For stretching, use your fingers (inside) to push your vaginal walls in all 4 directions, one at a time. You can probably feel where pelvic floor muscles in there are tight, and you want to slowly increase the pressure on them until they loosen, kind of like working a pulled muscle in your neck. You'll notice them get more flexible over time.

Solarcaine makes Aloe + Lidocaine Hydrochloride (0.5%), which is safe to use as lube. Lidocaine is a topical pain reliever, which will allow you to stretch further without feeling pain (you get temporarily numb).

Be very careful when using this, because you may end up going too far and really hurting yourself because you can't feel the pain. I recommend only using this when you're stretching manually, so you get some muscle feedback through your fingers.
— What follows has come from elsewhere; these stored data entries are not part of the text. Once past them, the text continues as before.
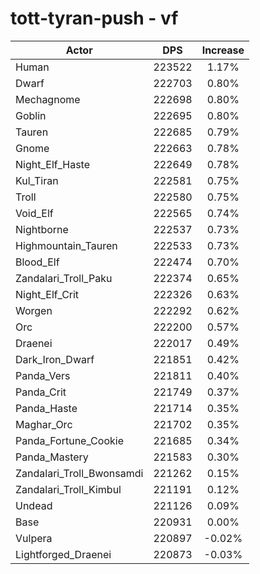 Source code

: # tott-tyran-push - vf
| Actor | DPS | Increase |
|---|:---:|:---:|
|Human|223522|1.17%|
|Dwarf|222703|0.80%|
|Mechagnome|222698|0.80%|
|Goblin|222695|0.80%|
|Tauren|222685|0.79%|
|Gnome|222663|0.78%|
|Night_Elf_Haste|222649|0.78%|
|Kul_Tiran|222581|0.75%|
|Troll|222580|0.75%|
|Void_Elf|222565|0.74%|
|Nightborne|222537|0.73%|
|Highmountain_Tauren|222533|0.73%|
|Blood_Elf|222474|0.70%|
|Zandalari_Troll_Paku|222374|0.65%|
|Night_Elf_Crit|222326|0.63%|
|Worgen|222292|0.62%|
|Orc|222200|0.57%|
|Draenei|222017|0.49%|
|Dark_Iron_Dwarf|221851|0.42%|
|Panda_Vers|221811|0.40%|
|Panda_Crit|221749|0.37%|
|Panda_Haste|221714|0.35%|
|Maghar_Orc|221702|0.35%|
|Panda_Fortune_Cookie|221685|0.34%|
|Panda_Mastery|221583|0.30%|
|Zandalari_Troll_Bwonsamdi|221262|0.15%|
|Zandalari_Troll_Kimbul|221191|0.12%|
|Undead|221126|0.09%|
|Base|220931|0.00%|
|Vulpera|220897|-0.02%|
|Lightforged_Draenei|220873|-0.03%|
Find a gynecologist who realizes that pain doesn't have to be a part of sex, and ignore anyone who tells you this is all in your head or that some women just hurt. You deserve pleasure.

Some additional resources on the topic:
Medem Medical Library: Pelvic Pain
Pain Center Online: sexual pain
Seek Wellness: pelvic pain & vulvodynia

Don't let them freak you out, chances are you have nothing serious.
posted by nadise at 10:05 PM on September 12, 2006 [1 favorite]


Find a gynecologist that is experienced with vulvar pain. Call their office, talk to the doctor or the head nurse and ask them if they know what it is and if they have helped women who suffer from it.

I suffer from vestibulitis (a form of vulvodynia) as well as tight vaginal muscles. I have had painful intercourse for the last six years, and only recently have experienced it pain-free. I went through many gynecologists who told me to "relax" and "use more lubrication" that I started to hate the entire profession until I found a doctor I adore who not only believed me, but really, really helped me. The stretching suggestions here are good ones, as is lidocaine jelly to numb the vestibule.

If you want more information about my vulvodynia and the steps I took to overcome it, my email is in my profile.
posted by rhapsodie at 11:30 PM on September 12, 2006


PID can cause pain and can make you infertile if left untreated. Get tested.
posted by mynameismandab at 1:23 AM on September 14, 2006


Wow so sorry about typing in all bold. Whoops.